Transcribe the records below exactly.

(Provided material)

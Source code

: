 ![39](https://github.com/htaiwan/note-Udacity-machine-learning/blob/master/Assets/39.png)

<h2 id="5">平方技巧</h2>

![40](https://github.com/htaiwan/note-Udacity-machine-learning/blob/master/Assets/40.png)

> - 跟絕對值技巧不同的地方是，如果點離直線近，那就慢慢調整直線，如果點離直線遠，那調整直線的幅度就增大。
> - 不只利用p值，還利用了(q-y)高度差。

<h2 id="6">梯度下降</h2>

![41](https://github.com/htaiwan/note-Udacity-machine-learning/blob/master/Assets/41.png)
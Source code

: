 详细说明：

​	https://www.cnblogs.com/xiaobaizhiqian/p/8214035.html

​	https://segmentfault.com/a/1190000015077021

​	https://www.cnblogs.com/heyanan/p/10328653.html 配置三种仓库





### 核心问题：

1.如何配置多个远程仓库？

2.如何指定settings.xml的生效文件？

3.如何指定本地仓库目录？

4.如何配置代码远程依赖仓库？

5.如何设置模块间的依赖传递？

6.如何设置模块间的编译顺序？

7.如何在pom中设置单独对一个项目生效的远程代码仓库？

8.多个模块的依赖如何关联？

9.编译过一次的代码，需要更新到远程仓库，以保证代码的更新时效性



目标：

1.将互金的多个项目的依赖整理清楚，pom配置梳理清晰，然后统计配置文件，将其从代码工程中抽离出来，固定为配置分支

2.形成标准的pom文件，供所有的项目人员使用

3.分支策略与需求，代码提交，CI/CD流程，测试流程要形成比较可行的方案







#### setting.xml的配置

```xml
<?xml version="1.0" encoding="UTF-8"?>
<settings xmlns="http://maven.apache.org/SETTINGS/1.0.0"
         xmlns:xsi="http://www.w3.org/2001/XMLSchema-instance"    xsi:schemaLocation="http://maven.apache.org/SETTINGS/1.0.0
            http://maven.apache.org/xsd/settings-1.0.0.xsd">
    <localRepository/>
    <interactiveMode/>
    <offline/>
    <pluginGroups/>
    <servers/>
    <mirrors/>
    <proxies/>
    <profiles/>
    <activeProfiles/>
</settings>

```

(End Provided material)

Solution below:
Source code

: ![39](https://github.com/htaiwan/note-Udacity-machine-learning/blob/master/Assets/39.png)

<h2 id="5">平方技巧</h2>

![40](https://github.com/htaiwan/note-Udacity-machine-learning/blob/master/Assets/40.png)

> - 跟絕對值技巧不同的地方是，如果點離直線近，那就慢慢調整直線，如果點離直線遠，那調整直線的幅度就增大。
> - 不只利用p值，還利用了(q-y)高度差。

<h2 id="6">梯度下降</h2>

![41](https://github.com/htaiwan/note-Udacity-machine-learning/blob/master/Assets/41.png)
Source code

: 详细说明：

​	https://www.cnblogs.com/xiaobaizhiqian/p/8214035.html

​	https://segmentfault.com/a/1190000015077021

​	https://www.cnblogs.com/heyanan/p/10328653.html 配置三种仓库





### 核心问题：

1.如何配置多个远程仓库？

2.如何指定settings.xml的生效文件？

3.如何指定本地仓库目录？

4.如何配置代码远程依赖仓库？

5.如何设置模块间的依赖传递？

6.如何设置模块间的编译顺序？

7.如何在pom中设置单独对一个项目生效的远程代码仓库？

8.多个模块的依赖如何关联？

9.编译过一次的代码，需要更新到远程仓库，以保证代码的更新时效性



目标：

1.将互金的多个项目的依赖整理清楚，pom配置梳理清晰，然后统计配置文件，将其从代码工程中抽离出来，固定为配置分支

2.形成标准的pom文件，供所有的项目人员使用

3.分支策略与需求，代码提交，CI/CD流程，测试流程要形成比较可行的方案







#### setting.xml的配置

```xml
<?xml version="1.0" encoding="UTF-8"?>
<settings xmlns="http://maven.apache.org/SETTINGS/1.0.0"
         xmlns:xsi="http://www.w3.org/2001/XMLSchema-instance"    xsi:schemaLocation="http://maven.apache.org/SETTINGS/1.0.0
            http://maven.apache.org/xsd/settings-1.0.0.xsd">
    <localRepository/>
    <interactiveMode/>
    <offline/>
    <pluginGroups/>
    <servers/>
    <mirrors/>
    <proxies/>
    <profiles/>
    <activeProfiles/>
</settings>

```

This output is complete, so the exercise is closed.